▶ _Prompt_:
Using the material that follows, work out how many lines include the word "heliolatitudes". Your answer should be that number only.

▶ _Data for this exercise_:

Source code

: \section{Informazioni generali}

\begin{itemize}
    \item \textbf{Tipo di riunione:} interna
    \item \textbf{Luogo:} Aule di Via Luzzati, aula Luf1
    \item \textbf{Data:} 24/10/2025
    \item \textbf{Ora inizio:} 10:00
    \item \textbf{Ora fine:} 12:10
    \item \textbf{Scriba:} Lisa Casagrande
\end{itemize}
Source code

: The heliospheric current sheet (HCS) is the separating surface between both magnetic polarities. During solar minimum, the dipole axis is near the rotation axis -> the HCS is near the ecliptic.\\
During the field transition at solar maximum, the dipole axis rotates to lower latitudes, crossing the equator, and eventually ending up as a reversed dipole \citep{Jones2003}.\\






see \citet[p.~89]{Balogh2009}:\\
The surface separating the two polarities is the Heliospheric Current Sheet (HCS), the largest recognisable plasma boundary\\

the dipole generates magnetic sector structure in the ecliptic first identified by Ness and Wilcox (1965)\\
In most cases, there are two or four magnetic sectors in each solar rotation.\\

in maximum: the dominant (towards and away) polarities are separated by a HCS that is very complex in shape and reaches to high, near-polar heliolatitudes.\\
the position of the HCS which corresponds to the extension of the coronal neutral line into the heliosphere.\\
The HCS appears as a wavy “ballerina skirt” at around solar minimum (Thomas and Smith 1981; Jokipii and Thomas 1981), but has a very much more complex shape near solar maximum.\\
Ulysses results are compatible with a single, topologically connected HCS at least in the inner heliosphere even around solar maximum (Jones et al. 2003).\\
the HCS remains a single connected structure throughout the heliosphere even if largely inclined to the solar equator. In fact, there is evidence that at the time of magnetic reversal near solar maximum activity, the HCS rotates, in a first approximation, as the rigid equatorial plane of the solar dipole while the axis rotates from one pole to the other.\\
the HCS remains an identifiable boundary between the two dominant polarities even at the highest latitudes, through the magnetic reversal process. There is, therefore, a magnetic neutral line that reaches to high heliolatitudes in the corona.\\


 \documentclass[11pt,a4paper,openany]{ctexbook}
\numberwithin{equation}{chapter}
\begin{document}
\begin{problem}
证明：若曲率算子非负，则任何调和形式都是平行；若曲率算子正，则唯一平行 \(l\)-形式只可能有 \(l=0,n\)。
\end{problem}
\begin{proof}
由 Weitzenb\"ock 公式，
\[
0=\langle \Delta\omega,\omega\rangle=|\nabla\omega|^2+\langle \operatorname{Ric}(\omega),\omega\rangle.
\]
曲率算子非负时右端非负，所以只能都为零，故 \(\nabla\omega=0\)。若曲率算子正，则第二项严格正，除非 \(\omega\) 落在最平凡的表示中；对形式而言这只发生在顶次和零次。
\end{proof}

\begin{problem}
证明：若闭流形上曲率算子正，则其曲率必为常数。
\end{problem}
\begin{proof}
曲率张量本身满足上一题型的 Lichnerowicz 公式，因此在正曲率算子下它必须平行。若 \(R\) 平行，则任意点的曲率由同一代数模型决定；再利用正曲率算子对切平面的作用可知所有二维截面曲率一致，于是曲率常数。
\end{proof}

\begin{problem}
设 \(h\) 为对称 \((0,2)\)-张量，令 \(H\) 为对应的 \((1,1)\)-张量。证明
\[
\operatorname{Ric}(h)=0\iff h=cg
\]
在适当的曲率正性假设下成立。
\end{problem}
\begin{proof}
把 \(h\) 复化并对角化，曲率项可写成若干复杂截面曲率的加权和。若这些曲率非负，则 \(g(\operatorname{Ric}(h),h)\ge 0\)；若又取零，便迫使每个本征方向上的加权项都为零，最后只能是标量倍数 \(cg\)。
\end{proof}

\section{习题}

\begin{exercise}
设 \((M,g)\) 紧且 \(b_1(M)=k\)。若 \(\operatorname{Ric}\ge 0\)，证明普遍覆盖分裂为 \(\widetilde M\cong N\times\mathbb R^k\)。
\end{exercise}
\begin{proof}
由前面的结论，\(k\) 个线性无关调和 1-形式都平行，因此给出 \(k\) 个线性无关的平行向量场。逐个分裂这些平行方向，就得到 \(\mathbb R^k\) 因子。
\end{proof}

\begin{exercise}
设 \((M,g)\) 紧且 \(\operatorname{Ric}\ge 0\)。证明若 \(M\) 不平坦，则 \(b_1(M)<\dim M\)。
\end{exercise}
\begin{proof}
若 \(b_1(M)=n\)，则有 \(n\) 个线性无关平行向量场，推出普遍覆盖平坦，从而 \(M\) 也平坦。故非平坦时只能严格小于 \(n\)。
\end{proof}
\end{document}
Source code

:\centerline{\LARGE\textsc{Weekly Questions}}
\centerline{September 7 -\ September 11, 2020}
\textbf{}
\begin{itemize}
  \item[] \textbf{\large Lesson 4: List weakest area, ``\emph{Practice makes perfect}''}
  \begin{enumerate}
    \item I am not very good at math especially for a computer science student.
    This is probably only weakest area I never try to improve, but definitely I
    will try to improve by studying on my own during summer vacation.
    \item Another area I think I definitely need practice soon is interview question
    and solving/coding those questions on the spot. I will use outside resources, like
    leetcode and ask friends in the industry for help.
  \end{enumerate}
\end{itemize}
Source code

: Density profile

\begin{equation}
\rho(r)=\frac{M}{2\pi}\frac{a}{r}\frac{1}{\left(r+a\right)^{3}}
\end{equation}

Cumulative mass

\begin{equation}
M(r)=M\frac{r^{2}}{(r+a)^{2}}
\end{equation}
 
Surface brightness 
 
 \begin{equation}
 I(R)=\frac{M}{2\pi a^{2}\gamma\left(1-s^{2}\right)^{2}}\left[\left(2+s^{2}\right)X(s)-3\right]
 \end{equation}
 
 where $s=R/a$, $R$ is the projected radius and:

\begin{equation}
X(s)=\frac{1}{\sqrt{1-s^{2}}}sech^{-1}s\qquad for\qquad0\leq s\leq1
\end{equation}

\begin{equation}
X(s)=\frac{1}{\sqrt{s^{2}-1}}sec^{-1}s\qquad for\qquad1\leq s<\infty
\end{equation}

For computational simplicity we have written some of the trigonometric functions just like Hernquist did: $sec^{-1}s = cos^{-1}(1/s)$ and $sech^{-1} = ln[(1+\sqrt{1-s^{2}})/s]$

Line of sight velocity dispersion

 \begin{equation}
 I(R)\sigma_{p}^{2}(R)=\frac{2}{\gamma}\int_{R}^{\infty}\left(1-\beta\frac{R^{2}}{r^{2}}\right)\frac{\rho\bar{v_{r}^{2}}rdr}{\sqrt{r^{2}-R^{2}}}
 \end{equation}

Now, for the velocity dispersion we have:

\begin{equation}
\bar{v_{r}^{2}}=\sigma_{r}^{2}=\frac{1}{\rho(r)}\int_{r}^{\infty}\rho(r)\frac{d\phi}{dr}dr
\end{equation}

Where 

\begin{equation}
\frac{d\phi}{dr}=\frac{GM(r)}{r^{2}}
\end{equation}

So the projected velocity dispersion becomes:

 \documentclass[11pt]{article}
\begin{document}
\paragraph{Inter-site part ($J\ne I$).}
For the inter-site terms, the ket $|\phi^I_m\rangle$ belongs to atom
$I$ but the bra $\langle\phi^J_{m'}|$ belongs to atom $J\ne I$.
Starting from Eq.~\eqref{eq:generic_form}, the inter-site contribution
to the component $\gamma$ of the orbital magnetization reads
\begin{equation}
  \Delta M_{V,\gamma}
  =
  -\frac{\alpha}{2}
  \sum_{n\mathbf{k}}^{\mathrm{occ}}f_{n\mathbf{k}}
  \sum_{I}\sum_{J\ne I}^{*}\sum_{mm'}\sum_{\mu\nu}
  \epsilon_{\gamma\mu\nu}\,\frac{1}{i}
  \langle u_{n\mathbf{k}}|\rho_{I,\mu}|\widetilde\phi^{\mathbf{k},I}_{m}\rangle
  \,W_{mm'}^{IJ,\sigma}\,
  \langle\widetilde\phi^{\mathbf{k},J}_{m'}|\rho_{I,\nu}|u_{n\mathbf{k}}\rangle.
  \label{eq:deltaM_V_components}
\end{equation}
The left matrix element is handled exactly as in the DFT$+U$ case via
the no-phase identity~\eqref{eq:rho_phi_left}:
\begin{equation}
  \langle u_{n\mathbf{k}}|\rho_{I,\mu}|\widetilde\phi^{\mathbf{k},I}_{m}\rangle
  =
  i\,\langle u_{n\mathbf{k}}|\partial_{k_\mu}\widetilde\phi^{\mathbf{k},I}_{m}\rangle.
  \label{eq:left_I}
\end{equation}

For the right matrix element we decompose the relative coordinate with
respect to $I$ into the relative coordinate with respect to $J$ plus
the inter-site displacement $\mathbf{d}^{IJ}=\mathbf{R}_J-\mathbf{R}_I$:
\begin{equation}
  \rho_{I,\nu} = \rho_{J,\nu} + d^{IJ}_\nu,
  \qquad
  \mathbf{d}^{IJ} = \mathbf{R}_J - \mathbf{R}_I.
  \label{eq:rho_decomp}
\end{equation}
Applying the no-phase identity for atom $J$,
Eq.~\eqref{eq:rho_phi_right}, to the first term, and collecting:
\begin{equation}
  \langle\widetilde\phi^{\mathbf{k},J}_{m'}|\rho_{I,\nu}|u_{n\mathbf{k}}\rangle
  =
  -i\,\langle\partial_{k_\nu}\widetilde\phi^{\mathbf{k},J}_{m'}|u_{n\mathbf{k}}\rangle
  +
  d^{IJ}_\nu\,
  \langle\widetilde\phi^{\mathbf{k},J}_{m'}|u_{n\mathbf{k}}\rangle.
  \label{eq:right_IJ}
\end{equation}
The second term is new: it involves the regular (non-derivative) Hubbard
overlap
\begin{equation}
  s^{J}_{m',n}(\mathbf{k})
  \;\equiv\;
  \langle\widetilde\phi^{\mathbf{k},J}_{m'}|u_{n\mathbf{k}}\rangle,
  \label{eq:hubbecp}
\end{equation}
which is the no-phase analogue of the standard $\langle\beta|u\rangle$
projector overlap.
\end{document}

▶ _Output_:
2